What's a lot for some people won't be much for others. It depends on income, outgoings and personal preference.

Is this the first time you've disagreed on what to spend or does this happen every year?

poocatcherchampion Tue 15-Dec-15 21:48:17

Santa's - the limit is 3 miles in secondary, 2 in primary. So it sounds like the family above are just out of luck. (It's not a new policy change)

HolgerDanske Tue 15-Dec-15 21:56:10

It's not extravagant, I wouldn't say. Obviously it's different if you're spending money you should be keeping for food or rent in January, but no, I don't actually think that's a lot. And I think it's ok for him to treat his son(s) at Christmas. As long as the money isn't going to be sorely missed somewhere else, of course. I know you've said you've got other pressing concerns, but things needing doing in the house are not necessarily a priority over treating your loved ones, in my book.

PurpleTreeFrog Tue 15-Dec-15 22:11:25

I don't think it's "extravagant". As someone already mentioned, for kids it's about quantity rather than value of presents sometimes. A bike is just one gift. Not only that, it's a "practical" gift rather than the latest gadget (like a Furby or a robot dog etc - good fun but the novelty wears off fast and doesn't help them get exercise like a bike does!).

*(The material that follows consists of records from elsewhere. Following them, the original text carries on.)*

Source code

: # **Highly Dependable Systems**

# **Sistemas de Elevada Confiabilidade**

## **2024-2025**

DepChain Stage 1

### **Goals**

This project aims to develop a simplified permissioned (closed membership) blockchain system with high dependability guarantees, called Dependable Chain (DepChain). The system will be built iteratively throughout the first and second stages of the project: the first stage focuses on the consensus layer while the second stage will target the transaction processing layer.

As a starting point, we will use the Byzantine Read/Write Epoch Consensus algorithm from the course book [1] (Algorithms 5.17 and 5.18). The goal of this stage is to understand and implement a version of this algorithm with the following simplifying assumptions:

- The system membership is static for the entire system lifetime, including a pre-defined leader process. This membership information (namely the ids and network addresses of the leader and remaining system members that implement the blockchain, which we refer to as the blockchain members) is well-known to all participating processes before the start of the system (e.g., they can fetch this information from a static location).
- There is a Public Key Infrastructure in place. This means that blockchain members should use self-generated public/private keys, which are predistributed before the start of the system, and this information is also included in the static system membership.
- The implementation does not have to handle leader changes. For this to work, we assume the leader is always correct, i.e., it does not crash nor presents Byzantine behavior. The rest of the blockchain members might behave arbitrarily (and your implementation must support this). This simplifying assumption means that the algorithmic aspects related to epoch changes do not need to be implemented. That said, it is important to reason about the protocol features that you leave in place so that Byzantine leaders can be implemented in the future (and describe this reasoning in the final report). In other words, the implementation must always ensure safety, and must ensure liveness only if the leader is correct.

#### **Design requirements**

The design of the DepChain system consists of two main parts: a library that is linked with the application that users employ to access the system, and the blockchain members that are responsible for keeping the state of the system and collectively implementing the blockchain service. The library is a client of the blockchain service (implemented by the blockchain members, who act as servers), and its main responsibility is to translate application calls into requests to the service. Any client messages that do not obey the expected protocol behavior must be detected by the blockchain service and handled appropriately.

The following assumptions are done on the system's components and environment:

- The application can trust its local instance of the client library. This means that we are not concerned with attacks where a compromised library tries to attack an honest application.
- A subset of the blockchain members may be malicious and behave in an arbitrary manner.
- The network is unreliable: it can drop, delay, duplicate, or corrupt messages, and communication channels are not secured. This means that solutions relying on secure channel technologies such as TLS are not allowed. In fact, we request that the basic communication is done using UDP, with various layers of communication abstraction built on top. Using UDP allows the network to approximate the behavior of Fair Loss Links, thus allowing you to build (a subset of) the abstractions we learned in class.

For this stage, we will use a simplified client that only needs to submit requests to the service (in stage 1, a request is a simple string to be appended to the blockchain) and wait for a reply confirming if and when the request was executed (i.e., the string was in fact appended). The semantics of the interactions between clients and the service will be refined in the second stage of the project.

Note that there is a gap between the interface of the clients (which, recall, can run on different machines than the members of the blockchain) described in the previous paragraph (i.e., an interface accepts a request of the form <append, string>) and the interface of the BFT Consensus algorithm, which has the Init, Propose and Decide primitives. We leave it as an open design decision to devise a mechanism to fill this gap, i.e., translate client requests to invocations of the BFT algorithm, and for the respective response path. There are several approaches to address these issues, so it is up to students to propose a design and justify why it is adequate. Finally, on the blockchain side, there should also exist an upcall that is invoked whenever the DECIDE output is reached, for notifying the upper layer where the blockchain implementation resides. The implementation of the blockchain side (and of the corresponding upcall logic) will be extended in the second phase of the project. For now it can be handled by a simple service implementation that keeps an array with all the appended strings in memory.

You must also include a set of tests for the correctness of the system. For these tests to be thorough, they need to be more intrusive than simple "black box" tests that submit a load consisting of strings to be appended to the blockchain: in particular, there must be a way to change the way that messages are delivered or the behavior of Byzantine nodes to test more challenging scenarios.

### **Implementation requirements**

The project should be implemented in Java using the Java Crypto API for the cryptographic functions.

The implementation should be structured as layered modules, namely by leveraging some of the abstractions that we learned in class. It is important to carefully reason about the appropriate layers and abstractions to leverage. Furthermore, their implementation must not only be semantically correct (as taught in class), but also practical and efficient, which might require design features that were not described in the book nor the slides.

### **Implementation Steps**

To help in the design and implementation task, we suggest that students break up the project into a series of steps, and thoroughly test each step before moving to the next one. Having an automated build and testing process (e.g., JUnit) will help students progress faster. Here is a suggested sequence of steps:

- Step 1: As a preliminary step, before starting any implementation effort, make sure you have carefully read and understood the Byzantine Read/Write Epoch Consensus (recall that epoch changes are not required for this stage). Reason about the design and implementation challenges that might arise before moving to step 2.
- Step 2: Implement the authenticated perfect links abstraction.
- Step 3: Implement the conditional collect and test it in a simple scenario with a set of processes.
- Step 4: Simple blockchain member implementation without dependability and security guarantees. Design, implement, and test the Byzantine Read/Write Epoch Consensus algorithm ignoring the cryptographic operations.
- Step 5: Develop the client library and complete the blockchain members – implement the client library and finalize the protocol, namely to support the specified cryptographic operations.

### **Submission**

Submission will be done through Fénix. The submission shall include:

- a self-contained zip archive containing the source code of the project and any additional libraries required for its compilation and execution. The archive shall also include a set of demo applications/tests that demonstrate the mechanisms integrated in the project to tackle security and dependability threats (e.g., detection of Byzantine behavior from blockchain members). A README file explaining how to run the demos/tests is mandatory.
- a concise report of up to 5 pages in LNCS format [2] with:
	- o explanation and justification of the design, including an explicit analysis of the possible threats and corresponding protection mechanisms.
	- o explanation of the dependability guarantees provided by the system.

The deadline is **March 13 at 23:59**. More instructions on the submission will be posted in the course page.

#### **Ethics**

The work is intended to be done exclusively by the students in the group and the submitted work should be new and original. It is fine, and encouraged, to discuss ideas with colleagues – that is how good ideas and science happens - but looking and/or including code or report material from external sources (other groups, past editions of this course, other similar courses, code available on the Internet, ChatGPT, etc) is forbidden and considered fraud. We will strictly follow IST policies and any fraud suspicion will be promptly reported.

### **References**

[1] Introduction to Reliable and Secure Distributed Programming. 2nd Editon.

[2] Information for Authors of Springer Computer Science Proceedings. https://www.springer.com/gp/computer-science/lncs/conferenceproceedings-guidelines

If you compare a £100 bike to getting twenty £5 gifts (craft sets, cuddly toys, etc) it costs the same in total, but to the child this often seems more generous!

I dont think it's a big deal, try not to get too stressed, it's done now, just make sure next year you set out a clear budget together and maybe agree to make all gift decisions together unless it's cheap stocking fillers. We bought our child an £80 gift this year and I wouldn't have dreamt of purchasing it without checking with DH first, and we're not broke. Equally. Would not expect him to go out and buy a "big" gift for DS without asking me either, it's shared money, so we must make financial decisions together.